- Theatrical release poster
- Directed by: Jean Yarbrough
- Screenplay by: Scott Darling Barney Gerard
- Based on: Mrs. Hoyle and the Hotel Royalstom by Jean Z. Owen
- Produced by: Barney Gerard
- Starring: Spring Byington Anthony Caruso Tanis Chandler Brett King Stephen Chase Robert Karnes
- Cinematography: Harry Neumann
- Edited by: Roy Livingston
- Production company: Monogram Pictures
- Distributed by: Monogram Pictures
- Release date: April 21, 1951;
- Running time: 60 minutes
- Country: United States
- Language: English

= According to Mrs. Hoyle =

1951 film directed by Jean Yarbrough

According to Mrs. Hoyle is a 1951 American second feature crime film directed by Jean Yarbrough, written by Scott Darling and Barney Gerard and starring Spring Byington, Anthony Caruso, Tanis Chandler and Brett King. It was released on May 20, 1951, by Monogram Pictures. The title is a reference to the common phrase "according to Hoyle".

==Plot==
Retired schoolteacher Mrs. Hoyle, recognized for her reformation of young men, has lived at a second-rate hotel for 25 years when gang leader Morganti buys the hotel. Morganti, who wants to abandon his life of crime, evicts many residents, but Mrs. Hoyle convinces him to allow her and dancehall girl Angela Brown to remain. Morganti's henchman Eddie Slattery falls in love with Angela and recognizes Mrs. Hoyle as his long-lost mother, but he does not disclose his knowledge. Mrs. Hoyle does not recognize Eddie because she has not seen him since her husband James, whom she thinks was a traveling salesman, mysteriously left her years earlier, taking their young son with him.

At first, members of Morganti's gang are reluctant to adapt to their leader's change of heart; however, under Mrs. Hoyle's influence, they abandon their evil ways, except for Harry Rogan. Defying Morganti's orders, Rogan plans to rob a local grocery store on the same night that the new hotel restaurant is holding its grand opening. He tries to enlist Eddie as his accomplice, and Eddie feels obligated to participate because Rogan had saved his life during a previous holdup. After the robbery, Eddie does not want the stolen money and refuses to allow Rogan to disclose to him where he has hidden it; the loot is inside a fur coat in Mrs. Hoyle's closet.

With the help of the grocery store's night watchman, who identifies Rogan, police detective Pat Dennison accuses Morganti of planning the robbery. When Eddie sees the watchman with Dennison, he tells Rogan and they try to escape. As the police chase after them, Rogan is shot and killed and Eddie is knocked unconscious. Mrs. Hoyle is arrested after the money and jewels are found in her room. She denies knowledge of the money and claims that the jewels were inexpensive presents from her husband. Morganti pays Mrs. Hoyle's bail, and Dennison does not believe that she was involved in the robbery, but the prosecuting attorney insists on trying her.

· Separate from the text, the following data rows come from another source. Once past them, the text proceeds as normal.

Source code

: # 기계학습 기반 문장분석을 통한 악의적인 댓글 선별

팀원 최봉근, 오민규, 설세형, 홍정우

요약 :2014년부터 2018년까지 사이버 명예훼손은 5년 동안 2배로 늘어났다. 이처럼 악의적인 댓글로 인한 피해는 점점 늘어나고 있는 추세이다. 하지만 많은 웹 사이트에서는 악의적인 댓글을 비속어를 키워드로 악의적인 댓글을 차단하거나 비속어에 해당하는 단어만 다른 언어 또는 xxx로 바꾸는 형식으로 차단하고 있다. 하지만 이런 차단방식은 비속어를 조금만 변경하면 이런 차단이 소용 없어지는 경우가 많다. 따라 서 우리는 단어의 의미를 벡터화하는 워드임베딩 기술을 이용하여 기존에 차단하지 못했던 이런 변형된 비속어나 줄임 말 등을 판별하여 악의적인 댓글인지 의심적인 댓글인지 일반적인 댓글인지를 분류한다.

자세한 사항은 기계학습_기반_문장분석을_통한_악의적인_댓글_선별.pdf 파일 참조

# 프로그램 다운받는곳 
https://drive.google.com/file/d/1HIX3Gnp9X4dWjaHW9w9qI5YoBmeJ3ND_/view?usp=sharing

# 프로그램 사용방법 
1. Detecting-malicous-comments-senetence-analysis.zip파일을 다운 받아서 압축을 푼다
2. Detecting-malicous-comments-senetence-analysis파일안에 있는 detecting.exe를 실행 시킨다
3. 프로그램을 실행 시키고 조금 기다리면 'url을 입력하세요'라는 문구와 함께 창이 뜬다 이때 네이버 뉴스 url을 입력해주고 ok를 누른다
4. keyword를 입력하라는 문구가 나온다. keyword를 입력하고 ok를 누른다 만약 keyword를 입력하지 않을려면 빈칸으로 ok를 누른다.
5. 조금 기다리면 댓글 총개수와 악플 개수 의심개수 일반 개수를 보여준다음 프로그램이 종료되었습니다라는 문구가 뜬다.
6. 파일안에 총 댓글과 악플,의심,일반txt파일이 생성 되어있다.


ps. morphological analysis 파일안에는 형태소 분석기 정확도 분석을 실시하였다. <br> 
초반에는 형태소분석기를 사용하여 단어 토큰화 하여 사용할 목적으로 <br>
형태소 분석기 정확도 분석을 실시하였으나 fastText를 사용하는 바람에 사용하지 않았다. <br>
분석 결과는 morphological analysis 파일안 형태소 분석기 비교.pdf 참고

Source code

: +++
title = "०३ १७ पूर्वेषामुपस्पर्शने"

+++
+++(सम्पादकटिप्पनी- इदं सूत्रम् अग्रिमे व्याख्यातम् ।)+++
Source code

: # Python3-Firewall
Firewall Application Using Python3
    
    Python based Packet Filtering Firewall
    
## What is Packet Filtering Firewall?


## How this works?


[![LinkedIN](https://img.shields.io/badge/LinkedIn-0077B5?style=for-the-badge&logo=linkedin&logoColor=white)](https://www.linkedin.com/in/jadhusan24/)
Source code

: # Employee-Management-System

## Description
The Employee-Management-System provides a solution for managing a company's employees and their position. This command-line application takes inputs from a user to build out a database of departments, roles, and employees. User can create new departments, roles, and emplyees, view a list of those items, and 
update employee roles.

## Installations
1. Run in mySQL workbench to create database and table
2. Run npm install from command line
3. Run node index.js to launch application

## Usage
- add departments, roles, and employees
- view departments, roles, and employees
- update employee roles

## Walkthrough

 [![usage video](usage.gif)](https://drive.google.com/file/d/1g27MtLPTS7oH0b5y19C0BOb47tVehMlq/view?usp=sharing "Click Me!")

The trial opens while Eddie is still in a coma. During Mrs. Hoyle's testimony, the prosecuting attorney confronts her with the fact that she possesses valuable jewels and reveals that her husband was a convicted jewel thief who had died in prison. Mrs. Hoyle is shattered by the revelation and feels faint, prompting the judge to call a recess. Eddie regains consciousness and learns of the charges against Mrs. Hoyle. Despite his weakened condition, Eddie asks Dennison and Morganti to take him to court to testify. As he confesses to the crime, he inadvertently reveals that he is Mrs. Hoyle's son. The charges against Mrs. Hoyle are dismissed, but Eddie faces several years in prison. Now reunited with her son, Mrs. Hoyle assures him that, after prison, he can start a new life.

== Cast ==
- Spring Byington as Mrs. Harriet Hoyle
- Anthony Caruso as Morganti
- Tanis Chandler as Angela Brown
- Brett King as Eddie Slattery
- Stephen Chase as Judge Guthrie
- Robert Karnes as Harry 'Chip' Rogan
- James Flavin as Prosecuting Attorney
- Paul Bryar as Willie
- Tris Coffin as Pat Dennison
- Charles Williams as Charlie
- Harry Lauter as Gordon Warren
- Michael Whalen as Rev. Haverford
- Leander de Cordova as Pastor J. Berland
- Wilbur Mack as Mr. Russ
- Don C. Harvey as Detective
- Rory Mallinson as Detective
- Frank Jaquet as Watchman
- Marcelle Imhof as Court Clerk
- Baron James Lichter as Bailiff
- Joey Ray as Policeman in Hospital
- Ted Stanhope as Clerk of Court

== Release ==
The film's first general showing occurred on April 21, 1951, in Hartford, Connecticut as a second feature to Father's Little Dividend.